If the stair does not discharge straight to the outside, the discharge arrangement must still preserve the protected path of egress. Depending on the design, that can involve a doorway that forms part of a horizontal exit or another required exit component. Where that doorway falls into the category described by D2.23(a)(ii)(A), signage is needed on both faces of the door, not just the approach side from within the occupied floor.
This matters because emergency egress is not only about helping occupants find an exit. It is also about protecting the integrity of the doors that keep exits usable. A missing sign can seem minor during routine use, but in an emergency it can contribute to doors being misused, left open, or treated as ordinary internal doors. That is when a protected path can stop functioning the way the building design intended.
The compliance issue building owners often miss
In practice, this defect often appears after refurbishments, repainting, door replacement, or fit-out works.
A building may have a compliant stair and compliant fire doors, but the signage is removed, painted over, replaced with non-compliant wording, or only installed on one side. That leaves the door hardware and fire-resisting construction in place, but the mandatory warning function is lost. This is especially common where internal discharge arrangements are not well understood by contractors or maintenance teams.
The risk is not theoretical. When signage is absent, people are more likely to:
- place bins, furniture, or stored items in front of the door
- prop the door open for convenience
- mistake the door for a standard internal access door
- alter the latch, closer, or hold-open condition without understanding the fire implications
That is why the NCC treats signage as part of the broader exit protection strategy, not as a decorative label.
The practical takeaway
If a fire-isolated stairwell discharges internally rather than directly outside, the discharge door arrangement should be checked carefully against the NCC, particularly where a horizontal exit is involved.

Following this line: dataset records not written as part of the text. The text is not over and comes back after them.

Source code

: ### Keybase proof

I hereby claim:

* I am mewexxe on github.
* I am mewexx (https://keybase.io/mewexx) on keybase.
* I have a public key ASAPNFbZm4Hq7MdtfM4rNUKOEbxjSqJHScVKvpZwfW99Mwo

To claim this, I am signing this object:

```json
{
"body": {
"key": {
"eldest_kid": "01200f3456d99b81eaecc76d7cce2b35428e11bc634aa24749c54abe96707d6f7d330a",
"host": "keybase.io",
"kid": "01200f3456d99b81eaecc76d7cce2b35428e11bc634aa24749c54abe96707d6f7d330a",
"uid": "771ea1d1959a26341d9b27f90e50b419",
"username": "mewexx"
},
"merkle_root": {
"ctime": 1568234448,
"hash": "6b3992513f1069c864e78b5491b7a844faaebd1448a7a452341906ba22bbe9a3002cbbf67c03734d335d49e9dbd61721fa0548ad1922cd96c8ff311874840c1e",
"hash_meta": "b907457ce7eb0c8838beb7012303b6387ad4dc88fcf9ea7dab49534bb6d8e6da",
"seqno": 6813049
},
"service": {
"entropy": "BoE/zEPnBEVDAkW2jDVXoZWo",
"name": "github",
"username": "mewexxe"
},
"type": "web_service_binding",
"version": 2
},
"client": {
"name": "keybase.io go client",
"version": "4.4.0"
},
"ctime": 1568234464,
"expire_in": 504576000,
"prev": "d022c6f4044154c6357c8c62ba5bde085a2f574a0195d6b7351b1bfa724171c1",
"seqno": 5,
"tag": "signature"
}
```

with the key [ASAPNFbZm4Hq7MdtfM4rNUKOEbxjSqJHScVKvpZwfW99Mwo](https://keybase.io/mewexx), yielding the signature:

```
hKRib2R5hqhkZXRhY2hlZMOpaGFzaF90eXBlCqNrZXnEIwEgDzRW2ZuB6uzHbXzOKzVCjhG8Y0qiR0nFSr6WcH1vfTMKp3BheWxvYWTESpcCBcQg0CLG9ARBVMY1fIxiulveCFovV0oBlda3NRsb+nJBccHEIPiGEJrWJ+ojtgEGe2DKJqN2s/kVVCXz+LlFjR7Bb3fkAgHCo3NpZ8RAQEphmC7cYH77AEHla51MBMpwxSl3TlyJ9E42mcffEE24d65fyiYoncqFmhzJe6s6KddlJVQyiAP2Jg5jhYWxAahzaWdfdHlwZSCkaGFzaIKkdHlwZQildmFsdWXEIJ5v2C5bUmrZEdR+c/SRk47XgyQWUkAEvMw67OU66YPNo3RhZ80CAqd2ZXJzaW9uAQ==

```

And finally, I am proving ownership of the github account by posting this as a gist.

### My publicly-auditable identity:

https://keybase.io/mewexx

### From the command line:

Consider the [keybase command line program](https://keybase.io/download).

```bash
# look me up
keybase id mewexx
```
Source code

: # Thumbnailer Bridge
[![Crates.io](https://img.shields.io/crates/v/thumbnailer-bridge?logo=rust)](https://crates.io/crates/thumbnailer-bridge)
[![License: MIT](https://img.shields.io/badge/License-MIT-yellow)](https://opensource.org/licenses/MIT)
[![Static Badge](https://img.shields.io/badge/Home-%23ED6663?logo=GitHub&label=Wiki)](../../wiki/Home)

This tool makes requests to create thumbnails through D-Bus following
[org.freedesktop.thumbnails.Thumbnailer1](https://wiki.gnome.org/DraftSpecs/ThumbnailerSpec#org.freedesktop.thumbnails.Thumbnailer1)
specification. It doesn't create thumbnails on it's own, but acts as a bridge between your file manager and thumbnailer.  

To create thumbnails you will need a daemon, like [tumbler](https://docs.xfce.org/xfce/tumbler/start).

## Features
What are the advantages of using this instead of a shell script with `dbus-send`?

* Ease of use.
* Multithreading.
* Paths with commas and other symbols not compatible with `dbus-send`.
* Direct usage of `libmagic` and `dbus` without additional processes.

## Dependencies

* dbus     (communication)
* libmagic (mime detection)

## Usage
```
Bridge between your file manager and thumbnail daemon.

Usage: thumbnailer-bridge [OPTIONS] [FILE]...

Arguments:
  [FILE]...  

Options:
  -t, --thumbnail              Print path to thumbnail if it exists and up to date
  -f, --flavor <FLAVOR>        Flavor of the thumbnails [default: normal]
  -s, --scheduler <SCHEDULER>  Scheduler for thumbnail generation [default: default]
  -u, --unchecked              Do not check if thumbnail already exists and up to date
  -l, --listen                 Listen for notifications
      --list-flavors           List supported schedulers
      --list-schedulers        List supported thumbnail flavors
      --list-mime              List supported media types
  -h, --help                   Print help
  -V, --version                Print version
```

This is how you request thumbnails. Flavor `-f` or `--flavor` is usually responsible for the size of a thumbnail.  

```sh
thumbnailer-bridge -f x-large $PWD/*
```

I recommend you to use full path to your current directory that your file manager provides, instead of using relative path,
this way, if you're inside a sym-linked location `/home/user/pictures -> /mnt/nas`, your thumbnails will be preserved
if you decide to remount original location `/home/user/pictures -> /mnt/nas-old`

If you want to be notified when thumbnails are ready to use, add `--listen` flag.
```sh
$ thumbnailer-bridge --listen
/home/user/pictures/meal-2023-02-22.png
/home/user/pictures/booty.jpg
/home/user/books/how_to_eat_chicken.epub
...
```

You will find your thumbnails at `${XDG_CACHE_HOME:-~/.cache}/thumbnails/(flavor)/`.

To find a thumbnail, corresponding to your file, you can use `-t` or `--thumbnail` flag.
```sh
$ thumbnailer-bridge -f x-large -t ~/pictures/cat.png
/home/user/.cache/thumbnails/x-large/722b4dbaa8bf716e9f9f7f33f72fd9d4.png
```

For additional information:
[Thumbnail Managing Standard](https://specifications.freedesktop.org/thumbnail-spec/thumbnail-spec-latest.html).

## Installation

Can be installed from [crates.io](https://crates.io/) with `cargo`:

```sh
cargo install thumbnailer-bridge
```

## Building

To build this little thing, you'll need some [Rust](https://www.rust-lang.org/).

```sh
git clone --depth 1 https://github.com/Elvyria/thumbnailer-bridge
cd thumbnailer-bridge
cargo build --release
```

The key question is not just, “Is there a sign on the door?” The better question is:
Is this a required fire door forming part of a horizontal exit or other protected discharge arrangement, and if so, is signage installed on the correct side or sides as the NCC requires?
That distinction matters. In the wrong configuration, a one-sided sign may be insufficient. For certain doors, the NCC clearly requires signage on each side so that anyone approaching the door understands it must not be obstructed or held open.
Why this is worth fixing promptly
Buildings rely on layers of protection. Fire-rated construction, self-closing doors, latching hardware, stair pressurisation, smoke separation, and signage all work together. When one element is overlooked, the reliability of the whole system is weakened.
Correct fire stair door signage helps preserve the operation of the door, reinforces the purpose of the exit path, and reduces the chance of human behaviour undermining a compliant design. For owners, managers, and contractors, it is a small item with a very large safety outcome.
For reference, the relevant NCC sources are the official NCC 2016 Part D2 — Construction of Exits and NCC 2016 Part A1 — Interpretation, which set out the door signage requirement, the definition of horizontal exit, and the meaning of required.